Waterlogging is the condition where soil pores are saturated with water, depriving roots of oxygen.

Causes:

  • Excessive irrigation without adequate drainage
  • Seepage from canals and reservoirs
  • High rainfall combined with flat topography and impermeable subsoil
  • Rise in water table due to over-irrigation

Effects on crops: Reduced O₂, anaerobic conditions, root rot, nutrient deficiencies (especially iron/manganese toxicity in rice).

Drainage solutions:

  • Surface drainage: Field levelling, land grading, open drains/ditches — remove excess surface water
  • Subsurface drainage: Perforated pipes (tile drains) or mole drains buried 60–120 cm deep — lower water table
  • Mole drainage: Bullet-shaped mole creates unlined channel; suitable for clay soils; cheaper than tile drainage
  • Pumped drainage: Electrical/diesel pumps to lower water table in flat areas (common in Punjab/Haryana)

Water Use Efficiency in Agriculture

Agriculture uses ~85% of India's freshwater. Improving efficiency is critical.

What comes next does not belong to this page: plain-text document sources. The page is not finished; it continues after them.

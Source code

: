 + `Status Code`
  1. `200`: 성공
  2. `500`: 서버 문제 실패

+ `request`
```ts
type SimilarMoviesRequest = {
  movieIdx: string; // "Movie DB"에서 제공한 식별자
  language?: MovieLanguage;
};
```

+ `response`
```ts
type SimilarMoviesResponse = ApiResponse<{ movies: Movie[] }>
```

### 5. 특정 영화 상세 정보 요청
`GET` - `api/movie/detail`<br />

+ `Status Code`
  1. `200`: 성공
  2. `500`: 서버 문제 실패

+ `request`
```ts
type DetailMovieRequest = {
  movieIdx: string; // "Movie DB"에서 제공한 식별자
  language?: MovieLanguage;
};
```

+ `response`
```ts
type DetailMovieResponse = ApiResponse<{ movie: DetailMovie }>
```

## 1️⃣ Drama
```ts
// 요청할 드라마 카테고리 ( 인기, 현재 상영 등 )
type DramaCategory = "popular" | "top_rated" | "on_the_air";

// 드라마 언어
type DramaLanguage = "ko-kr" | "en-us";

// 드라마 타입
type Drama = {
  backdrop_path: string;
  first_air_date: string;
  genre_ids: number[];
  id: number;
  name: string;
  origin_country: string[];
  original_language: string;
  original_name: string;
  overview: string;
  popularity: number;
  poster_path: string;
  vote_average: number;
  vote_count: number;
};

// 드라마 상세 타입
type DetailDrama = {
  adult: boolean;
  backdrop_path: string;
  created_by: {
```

  • Micro-irrigation: Drip (trickle) and sprinkler systems save 30–50% water vs. flood irrigation
  • Irrigation scheduling: Irrigate based on crop water requirement (ET-based scheduling), soil moisture sensors
  • Alternate furrow irrigation: Irrigate every other furrow — saves 30–40% water for maize, sugarcane
  • System of Rice Intensification (SRI): Saves 25–50% water vs. conventional paddy

Inter-Basin Water Transfer

The National Water Grid concept proposes linking surplus river basins to deficit basins. National River Linking Project (NRLP) has two components:

  • Himalayan component: 14 links — Ganga-Brahmaputra tributaries to western rivers
  • Peninsular component: 16 links — Mahanadi-Godavari-Krishna-Cauvery linking

Challenges: ecological impacts, interstate disputes, displacement, very high cost (~₹11 lakh crore).


Summary Cheat Sheet

Topic Key takeaway
Main focus Hydrological cycle, groundwater, water quality parameters, watershed management, rainwater harvesting, and waterlogging solutions for ELEC 13.
Section context Revise this lesson with the rest of Land and Water Resources for stronger conceptual continuity.